Esta análise do papel dos médiuns e dos processos pelos quais os
Espíritos se comunicam é tão clara quanto lógica. Dela decorre, como
princípio, que o Espírito haure,
não as suas ideias,
porém, os materiais de que necessita para exprimi-las, no cérebro do
médium e que, quanto mais rico em materiais for esse cérebro, tanto mais
fácil será a comunicação. Quando o Espírito se exprime num idioma
familiar ao médium, encontra neste, inteiramente formadas, as palavras
necessárias ao revestimento da ideia; se o faz numa língua estranha ao
médium, não encontra neste as palavras, mas apenas as letras. Por isso é
que o Espírito se vê obrigado a ditar, por assim dizer, letra a letra,
tal qual como quem quisesse fazer que escrevesse alemão uma pessoa que
desse idioma não conhecesse uma só palavra. Se o médium é analfabeto,
nem mesmo as letras fornece ao Espírito. Preciso se torna a este
conduzir-lhe a mão, como se faz a uma criança que começa a aprender.

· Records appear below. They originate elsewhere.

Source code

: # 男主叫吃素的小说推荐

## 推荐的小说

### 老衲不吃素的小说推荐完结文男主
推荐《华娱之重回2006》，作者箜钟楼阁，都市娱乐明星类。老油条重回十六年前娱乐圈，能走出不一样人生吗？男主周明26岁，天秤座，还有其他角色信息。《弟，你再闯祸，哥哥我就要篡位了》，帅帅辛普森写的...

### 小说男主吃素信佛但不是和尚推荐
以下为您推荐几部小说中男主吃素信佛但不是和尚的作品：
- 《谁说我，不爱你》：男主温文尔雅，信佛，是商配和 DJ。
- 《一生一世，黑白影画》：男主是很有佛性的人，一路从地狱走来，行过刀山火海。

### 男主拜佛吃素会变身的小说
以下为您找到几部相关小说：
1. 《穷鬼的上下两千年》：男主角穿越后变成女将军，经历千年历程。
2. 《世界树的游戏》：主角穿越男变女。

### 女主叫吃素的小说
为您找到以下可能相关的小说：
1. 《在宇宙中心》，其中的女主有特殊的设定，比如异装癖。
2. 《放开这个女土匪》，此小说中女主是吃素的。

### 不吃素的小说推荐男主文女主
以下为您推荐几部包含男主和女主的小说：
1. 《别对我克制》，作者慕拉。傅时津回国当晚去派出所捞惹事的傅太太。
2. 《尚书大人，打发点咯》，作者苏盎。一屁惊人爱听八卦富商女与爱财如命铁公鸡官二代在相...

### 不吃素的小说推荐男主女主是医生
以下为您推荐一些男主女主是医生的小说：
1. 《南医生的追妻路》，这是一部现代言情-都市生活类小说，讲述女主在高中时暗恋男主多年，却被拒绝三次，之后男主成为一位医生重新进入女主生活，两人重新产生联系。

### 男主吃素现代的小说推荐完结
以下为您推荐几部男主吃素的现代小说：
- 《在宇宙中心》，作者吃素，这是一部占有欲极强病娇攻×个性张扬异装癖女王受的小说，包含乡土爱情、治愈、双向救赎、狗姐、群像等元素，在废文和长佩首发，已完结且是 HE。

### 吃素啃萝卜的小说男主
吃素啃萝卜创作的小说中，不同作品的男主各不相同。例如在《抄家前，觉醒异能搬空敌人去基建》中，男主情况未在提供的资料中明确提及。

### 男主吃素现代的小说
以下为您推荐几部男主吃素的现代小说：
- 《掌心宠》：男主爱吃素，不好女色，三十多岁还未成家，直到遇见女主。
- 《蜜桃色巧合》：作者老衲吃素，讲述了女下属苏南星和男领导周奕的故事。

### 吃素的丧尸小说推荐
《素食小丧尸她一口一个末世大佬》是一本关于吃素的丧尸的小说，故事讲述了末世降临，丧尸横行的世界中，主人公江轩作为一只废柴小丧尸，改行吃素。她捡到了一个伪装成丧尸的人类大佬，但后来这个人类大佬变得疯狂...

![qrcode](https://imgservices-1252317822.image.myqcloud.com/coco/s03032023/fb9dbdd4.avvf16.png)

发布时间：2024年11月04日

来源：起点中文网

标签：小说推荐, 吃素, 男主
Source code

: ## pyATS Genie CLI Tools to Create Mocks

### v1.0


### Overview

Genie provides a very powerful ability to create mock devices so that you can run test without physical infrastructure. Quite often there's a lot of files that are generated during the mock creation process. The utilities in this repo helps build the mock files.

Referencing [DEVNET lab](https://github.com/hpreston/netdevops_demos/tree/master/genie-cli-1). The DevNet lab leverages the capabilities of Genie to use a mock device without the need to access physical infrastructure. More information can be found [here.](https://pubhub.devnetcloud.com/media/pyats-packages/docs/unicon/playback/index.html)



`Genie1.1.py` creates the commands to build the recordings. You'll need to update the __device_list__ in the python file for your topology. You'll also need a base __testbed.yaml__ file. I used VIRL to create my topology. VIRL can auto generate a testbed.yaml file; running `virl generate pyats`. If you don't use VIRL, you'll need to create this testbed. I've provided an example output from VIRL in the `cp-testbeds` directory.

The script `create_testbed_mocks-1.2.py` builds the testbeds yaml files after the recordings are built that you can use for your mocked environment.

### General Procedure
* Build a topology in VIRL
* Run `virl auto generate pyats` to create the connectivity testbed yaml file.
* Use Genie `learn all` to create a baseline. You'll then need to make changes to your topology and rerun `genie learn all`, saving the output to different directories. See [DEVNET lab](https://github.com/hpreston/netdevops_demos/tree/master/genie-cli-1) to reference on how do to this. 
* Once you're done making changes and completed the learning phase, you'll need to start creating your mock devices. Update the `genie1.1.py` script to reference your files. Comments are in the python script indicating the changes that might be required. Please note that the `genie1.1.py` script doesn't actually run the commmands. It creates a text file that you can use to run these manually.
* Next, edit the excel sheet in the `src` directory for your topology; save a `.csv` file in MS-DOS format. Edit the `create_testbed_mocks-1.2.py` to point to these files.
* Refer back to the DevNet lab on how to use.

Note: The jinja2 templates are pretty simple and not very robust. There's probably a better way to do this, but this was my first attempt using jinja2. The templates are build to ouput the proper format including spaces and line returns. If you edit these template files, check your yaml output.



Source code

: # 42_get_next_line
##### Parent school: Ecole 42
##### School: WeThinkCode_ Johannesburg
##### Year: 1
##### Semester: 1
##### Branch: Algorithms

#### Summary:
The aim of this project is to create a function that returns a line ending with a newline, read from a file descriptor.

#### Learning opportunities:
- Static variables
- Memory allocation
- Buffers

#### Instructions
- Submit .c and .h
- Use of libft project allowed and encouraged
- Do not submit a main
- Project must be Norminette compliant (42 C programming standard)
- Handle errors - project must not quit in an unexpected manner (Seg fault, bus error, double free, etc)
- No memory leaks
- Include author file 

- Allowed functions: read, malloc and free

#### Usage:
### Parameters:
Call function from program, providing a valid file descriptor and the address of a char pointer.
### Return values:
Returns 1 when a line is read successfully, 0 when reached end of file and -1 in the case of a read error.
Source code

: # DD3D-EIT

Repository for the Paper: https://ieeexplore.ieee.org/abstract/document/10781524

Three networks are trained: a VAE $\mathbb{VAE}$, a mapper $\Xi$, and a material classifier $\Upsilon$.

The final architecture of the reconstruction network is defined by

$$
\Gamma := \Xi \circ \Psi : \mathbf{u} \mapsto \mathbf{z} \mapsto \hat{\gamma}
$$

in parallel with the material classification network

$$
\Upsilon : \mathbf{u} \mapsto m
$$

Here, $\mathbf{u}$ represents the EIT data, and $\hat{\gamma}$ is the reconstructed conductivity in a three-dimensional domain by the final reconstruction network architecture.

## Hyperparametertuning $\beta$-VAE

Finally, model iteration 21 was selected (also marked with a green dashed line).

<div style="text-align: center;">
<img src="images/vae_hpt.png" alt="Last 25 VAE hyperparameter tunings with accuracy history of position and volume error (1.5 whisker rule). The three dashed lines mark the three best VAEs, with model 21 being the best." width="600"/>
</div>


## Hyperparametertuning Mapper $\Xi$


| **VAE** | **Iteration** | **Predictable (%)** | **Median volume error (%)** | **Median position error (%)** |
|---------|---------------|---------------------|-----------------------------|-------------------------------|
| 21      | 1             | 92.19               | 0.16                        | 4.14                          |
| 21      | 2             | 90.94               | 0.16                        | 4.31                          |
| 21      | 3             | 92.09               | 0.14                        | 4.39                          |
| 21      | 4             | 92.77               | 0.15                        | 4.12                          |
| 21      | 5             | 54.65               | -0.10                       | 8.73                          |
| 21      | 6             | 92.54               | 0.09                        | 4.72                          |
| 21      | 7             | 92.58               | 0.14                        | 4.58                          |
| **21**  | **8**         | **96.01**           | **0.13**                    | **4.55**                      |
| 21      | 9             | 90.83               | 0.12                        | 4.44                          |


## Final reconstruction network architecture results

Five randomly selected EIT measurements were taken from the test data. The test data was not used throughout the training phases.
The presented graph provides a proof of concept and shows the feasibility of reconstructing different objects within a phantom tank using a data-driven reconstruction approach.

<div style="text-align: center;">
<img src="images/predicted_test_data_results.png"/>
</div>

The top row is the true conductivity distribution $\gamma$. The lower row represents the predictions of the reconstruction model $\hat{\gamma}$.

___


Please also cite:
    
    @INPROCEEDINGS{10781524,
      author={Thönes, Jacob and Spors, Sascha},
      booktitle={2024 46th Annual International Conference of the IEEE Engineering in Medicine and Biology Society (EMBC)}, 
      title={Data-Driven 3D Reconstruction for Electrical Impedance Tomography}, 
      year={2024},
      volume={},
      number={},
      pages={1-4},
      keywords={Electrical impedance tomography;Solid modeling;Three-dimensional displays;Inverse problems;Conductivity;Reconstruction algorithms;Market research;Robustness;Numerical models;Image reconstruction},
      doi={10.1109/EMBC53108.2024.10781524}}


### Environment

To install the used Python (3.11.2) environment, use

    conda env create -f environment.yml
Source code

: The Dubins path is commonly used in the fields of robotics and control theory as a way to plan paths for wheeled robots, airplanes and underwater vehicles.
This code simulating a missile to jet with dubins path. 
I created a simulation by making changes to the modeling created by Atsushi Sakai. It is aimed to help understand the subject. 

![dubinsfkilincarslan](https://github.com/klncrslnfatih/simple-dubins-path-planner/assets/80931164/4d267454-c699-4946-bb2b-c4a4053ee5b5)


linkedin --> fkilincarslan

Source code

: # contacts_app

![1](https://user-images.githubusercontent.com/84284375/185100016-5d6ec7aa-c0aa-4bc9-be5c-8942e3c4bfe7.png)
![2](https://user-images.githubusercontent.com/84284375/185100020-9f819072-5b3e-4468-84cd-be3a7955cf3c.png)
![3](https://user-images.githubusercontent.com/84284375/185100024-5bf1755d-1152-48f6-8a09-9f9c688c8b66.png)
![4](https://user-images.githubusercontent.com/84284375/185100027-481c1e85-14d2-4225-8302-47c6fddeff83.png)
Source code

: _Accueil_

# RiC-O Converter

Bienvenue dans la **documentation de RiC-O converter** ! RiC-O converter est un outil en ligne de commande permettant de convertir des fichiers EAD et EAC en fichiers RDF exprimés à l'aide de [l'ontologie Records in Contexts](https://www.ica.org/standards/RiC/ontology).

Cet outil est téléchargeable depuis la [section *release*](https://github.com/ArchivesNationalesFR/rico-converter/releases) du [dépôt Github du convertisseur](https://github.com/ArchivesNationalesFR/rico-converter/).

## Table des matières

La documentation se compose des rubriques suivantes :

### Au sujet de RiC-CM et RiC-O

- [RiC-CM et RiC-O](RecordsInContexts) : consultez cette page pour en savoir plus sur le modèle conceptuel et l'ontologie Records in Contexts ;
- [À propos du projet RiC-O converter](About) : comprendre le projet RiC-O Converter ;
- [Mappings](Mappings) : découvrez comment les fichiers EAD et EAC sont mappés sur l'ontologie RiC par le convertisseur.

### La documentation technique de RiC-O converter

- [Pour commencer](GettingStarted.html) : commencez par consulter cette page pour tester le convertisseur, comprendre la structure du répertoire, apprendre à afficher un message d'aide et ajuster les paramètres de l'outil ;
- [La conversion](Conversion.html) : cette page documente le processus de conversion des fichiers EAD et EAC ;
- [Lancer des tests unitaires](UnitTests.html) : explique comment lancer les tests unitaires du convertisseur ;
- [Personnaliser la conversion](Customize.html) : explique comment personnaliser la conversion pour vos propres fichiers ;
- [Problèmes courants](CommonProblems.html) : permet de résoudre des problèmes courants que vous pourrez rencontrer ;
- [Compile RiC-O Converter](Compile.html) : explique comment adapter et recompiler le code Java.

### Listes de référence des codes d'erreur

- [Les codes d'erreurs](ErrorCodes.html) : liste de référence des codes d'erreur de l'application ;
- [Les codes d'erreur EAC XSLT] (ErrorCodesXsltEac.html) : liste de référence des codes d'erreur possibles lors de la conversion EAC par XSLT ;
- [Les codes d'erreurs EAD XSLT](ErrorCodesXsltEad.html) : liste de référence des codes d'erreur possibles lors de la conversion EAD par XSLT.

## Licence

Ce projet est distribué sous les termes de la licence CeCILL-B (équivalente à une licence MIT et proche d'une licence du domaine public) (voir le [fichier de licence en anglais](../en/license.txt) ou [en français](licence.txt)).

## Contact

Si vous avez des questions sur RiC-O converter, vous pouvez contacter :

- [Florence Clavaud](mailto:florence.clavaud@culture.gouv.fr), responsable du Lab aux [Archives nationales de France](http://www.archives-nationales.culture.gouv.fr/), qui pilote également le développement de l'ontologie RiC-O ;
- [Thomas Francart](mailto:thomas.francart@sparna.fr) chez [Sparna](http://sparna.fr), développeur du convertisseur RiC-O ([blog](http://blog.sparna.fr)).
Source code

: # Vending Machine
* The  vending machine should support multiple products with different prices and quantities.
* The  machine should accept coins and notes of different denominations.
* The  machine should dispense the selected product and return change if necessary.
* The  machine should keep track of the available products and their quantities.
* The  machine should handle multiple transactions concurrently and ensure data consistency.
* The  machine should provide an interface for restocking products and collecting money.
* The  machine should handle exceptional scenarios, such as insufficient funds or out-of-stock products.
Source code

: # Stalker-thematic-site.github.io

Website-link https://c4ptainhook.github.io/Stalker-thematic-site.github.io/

Ainda maior dificuldade a vencer encontra aí o Espírito. Estes
fenômenos, pois, são possíveis e há deles numerosos exemplos;
compreende-se, no entanto, que semelhante maneira de proceder pouco
apropriada se mostra para comunicações extensas e rápidas e que os
Espíritos hão de preferir os instrumentos de manejo mais fácil, ou, como
eles dizem, os médiuns bem aparelhados do ponto de vista deles.
Se
os que reclamam esses fenômenos, como meio de se convencerem,
estudassem previamente a teoria, haviam de saber em que condições
excepcionais eles se produzem.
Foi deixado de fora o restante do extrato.